Task to complete: Restate the lines word for word, from the first line of the records through the line containing "#### [文武：弹劾川普是". Leave out the pictures and anything after that line.

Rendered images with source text
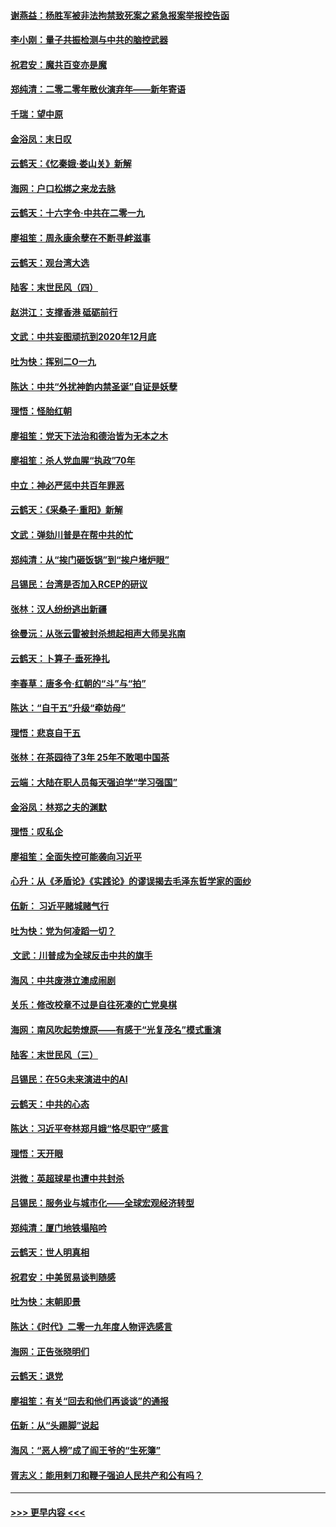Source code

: #### [谢燕益：杨胜军被非法拘禁致死案之紧急报案举报控告函](../pages/nsc993/n11756134.md?t=01011144) 
#### [李小刚：量子共振检测与中共的脑控武器](../pages/nsc993/n11754518.md?t=01011144) 
#### [祝君安：魔共百变亦是魔](../pages/nsc993/n11754469.md?t=01011144) 
#### [郑纯清：二零二零年散伙演弃年——新年寄语](../pages/nsc993/n11754195.md?t=01011144) 
#### [千瑞：望中原](../pages/nsc993/n11754159.md?t=01011144) 
#### [金浴凤：末日叹](../pages/nsc993/n11752359.md?t=01011144) 
#### [云鹤天：《忆秦娥‧娄山关》新解](../pages/nsc993/n11752348.md?t=01011144) 
#### [海网：户口松绑之来龙去脉](../pages/nsc993/n11752328.md?t=01011144) 
#### [云鹤天：十六字令‧中共在二零一九](../pages/nsc993/n11752305.md?t=01011144) 
#### [廖祖笙：周永康余孽在不断寻衅滋事](../pages/nsc993/n11751013.md?t=01011144) 
#### [云鹤天：观台湾大选](../pages/nsc993/n11751007.md?t=01011144) 
#### [陆客：末世民风（四）](../pages/nsc993/n11749203.md?t=01011144) 
#### [赵洪江：支撑香港 砥砺前行](../pages/nsc993/n11748482.md?t=01011144) 
#### [文武：中共妄图顽抗到2020年12月底](../pages/nsc993/n11748446.md?t=01011144) 
#### [吐为快：挥别二O一九](../pages/nsc993/n11748411.md?t=01011144) 
#### [陈达：中共“外扰神韵内禁圣诞”自证是妖孽](../pages/nsc993/n11748226.md?t=01011144) 
#### [理悟：怪胎红朝](../pages/nsc993/n11748206.md?t=01011144) 
#### [廖祖笙：党天下法治和德治皆为无本之木](../pages/nsc993/n11748135.md?t=01011144) 
#### [廖祖笙：杀人党血腥“执政”70年](../pages/nsc993/n11745144.md?t=01011144) 
#### [中立：神必严惩中共百年罪恶](../pages/nsc993/n11744970.md?t=01011144) 
#### [云鹤天：《采桑子‧重阳》新解](../pages/nsc993/n11744948.md?t=01011144) 
#### [文武：弹劾川普是在帮中共的忙](../pages/nsc993/n11744758.md?t=01011144) 
#### [郑纯清：从“挨门砸饭锅”到“挨户堵炉眼”](../pages/nsc993/n11744745.md?t=01011144) 
#### [吕锡民：台湾是否加入RCEP的研议](../pages/nsc993/n11744701.md?t=01011144) 
#### [张林：汉人纷纷逃出新疆](../pages/nsc993/n11743530.md?t=01011144) 
#### [徐曼沅：从张云雷被封杀想起相声大师吴兆南](../pages/nsc993/n11741816.md?t=01011144) 
#### [云鹤天：卜算子‧垂死挣扎](../pages/nsc993/n11739956.md?t=01011144) 
#### [李春草：唐多令‧红朝的“斗”与“拍”](../pages/nsc993/n11739830.md?t=01011144) 
#### [陈达：“自干五”升级“牵妨母”](../pages/nsc993/n11739724.md?t=01011144) 
#### [理悟：悲哀自干五](../pages/nsc993/n11739547.md?t=01011144) 
#### [张林：在茶园待了3年 25年不敢喝中国茶](../pages/nsc993/n11739240.md?t=01011144) 
#### [云端：大陆在职人员每天强迫学“学习强国”](../pages/nsc993/n11738735.md?t=01011144) 
#### [金浴凤：林郑之夫的渊默](../pages/nsc993/n11737735.md?t=01011144) 
#### [理悟：叹私企](../pages/nsc993/n11737715.md?t=01011144) 
#### [廖祖笙：全面失控可能袭向习近平](../pages/nsc993/n11737704.md?t=01011144) 
#### [心升：从《矛盾论》《实践论》的谬误揭去毛泽东哲学家的面纱](../pages/nsc993/n11736962.md?t=01011144) 
#### [伍新： 习近平赌城赌气行](../pages/nsc993/n11736929.md?t=01011144) 
#### [吐为快：党为何凌蹈一切？](../pages/nsc993/n11736915.md?t=01011144) 
#### [ 文武：川普成为全球反击中共的旗手](../pages/nsc993/n11736882.md?t=01011144) 
#### [海风：中共废港立澳成闹剧](../pages/nsc993/n11735857.md?t=01011144) 
#### [关乐：修改校章不过是自往死凑的亡党臭棋](../pages/nsc993/n11735097.md?t=01011144) 
#### [海网：南风吹起势燎原——有感于“光复茂名”模式重演](../pages/nsc993/n11732308.md?t=01011144) 
#### [陆客：末世民风（三）](../pages/nsc993/n11732211.md?t=01011144) 
#### [吕锡民：在5G未来演进中的AI](../pages/nsc993/n11730010.md?t=01011144) 
#### [云鹤天：中共的心态](../pages/nsc993/n11729906.md?t=01011144) 
#### [陈达：习近平夸林郑月娥“恪尽职守”感言](../pages/nsc993/n11729881.md?t=01011144) 
#### [理悟：天开眼](../pages/nsc993/n11729699.md?t=01011144) 
#### [洪微：英超球星也遭中共封杀](../pages/nsc993/n11727243.md?t=01011144) 
#### [吕锡民：服务业与城市化——全球宏观经济转型](../pages/nsc993/n11725845.md?t=01011144) 
#### [郑纯清：厦门地铁塌陷吟](../pages/nsc993/n11725813.md?t=01011144) 
#### [云鹤天：世人明真相](../pages/nsc993/n11725621.md?t=01011144) 
#### [祝君安：中美贸易谈判随感](../pages/nsc993/n11725609.md?t=01011144) 
#### [吐为快：末朝即景](../pages/nsc993/n11723365.md?t=01011144) 
#### [陈达：《时代》二零一九年度人物评选感言](../pages/nsc993/n11723337.md?t=01011144) 
#### [海网：正告张晓明们](../pages/nsc993/n11723228.md?t=01011144) 
#### [云鹤天：退党](../pages/nsc993/n11723056.md?t=01011144) 
#### [廖祖笙：有关“回去和他们再谈谈”的通报](../pages/nsc993/n11722442.md?t=01011144) 
#### [伍新：从“头踢脚”说起](../pages/nsc993/n11722429.md?t=01011144) 
#### [海风：“恶人榜”成了阎王爷的“生死簿”](../pages/nsc993/n11722272.md?t=01011144) 
#### [胥志义：能用剌刀和鞭子强迫人民共产和公有吗？](../pages/nsc993/n11720569.md?t=01011144) 

----
#### [ >>> 更早内容 <<< ](../indexes/nsc993-earlier.md)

Answer for the task:
Source code

: #### [谢燕益：杨胜军被非法拘禁致死案之紧急报案举报控告函](../pages/nsc993/n11756134.md?t=01011144) 
#### [李小刚：量子共振检测与中共的脑控武器](../pages/nsc993/n11754518.md?t=01011144) 
#### [祝君安：魔共百变亦是魔](../pages/nsc993/n11754469.md?t=01011144) 
#### [郑纯清：二零二零年散伙演弃年——新年寄语](../pages/nsc993/n11754195.md?t=01011144) 
#### [千瑞：望中原](../pages/nsc993/n11754159.md?t=01011144) 
#### [金浴凤：末日叹](../pages/nsc993/n11752359.md?t=01011144) 
#### [云鹤天：《忆秦娥‧娄山关》新解](../pages/nsc993/n11752348.md?t=01011144) 
#### [海网：户口松绑之来龙去脉](../pages/nsc993/n11752328.md?t=01011144) 
#### [云鹤天：十六字令‧中共在二零一九](../pages/nsc993/n11752305.md?t=01011144) 
#### [廖祖笙：周永康余孽在不断寻衅滋事](../pages/nsc993/n11751013.md?t=01011144) 
#### [云鹤天：观台湾大选](../pages/nsc993/n11751007.md?t=01011144) 
#### [陆客：末世民风（四）](../pages/nsc993/n11749203.md?t=01011144) 
#### [赵洪江：支撑香港 砥砺前行](../pages/nsc993/n11748482.md?t=01011144) 
#### [文武：中共妄图顽抗到2020年12月底](../pages/nsc993/n11748446.md?t=01011144) 
#### [吐为快：挥别二O一九](../pages/nsc993/n11748411.md?t=01011144) 
#### [陈达：中共“外扰神韵内禁圣诞”自证是妖孽](../pages/nsc993/n11748226.md?t=01011144) 
#### [理悟：怪胎红朝](../pages/nsc993/n11748206.md?t=01011144) 
#### [廖祖笙：党天下法治和德治皆为无本之木](../pages/nsc993/n11748135.md?t=01011144) 
#### [廖祖笙：杀人党血腥“执政”70年](../pages/nsc993/n11745144.md?t=01011144) 
#### [中立：神必严惩中共百年罪恶](../pages/nsc993/n11744970.md?t=01011144) 
#### [云鹤天：《采桑子‧重阳》新解](../pages/nsc993/n11744948.md?t=01011144) 
#### [文武：弹劾川普是在帮中共的忙](../pages/nsc993/n11744758.md?t=01011144) 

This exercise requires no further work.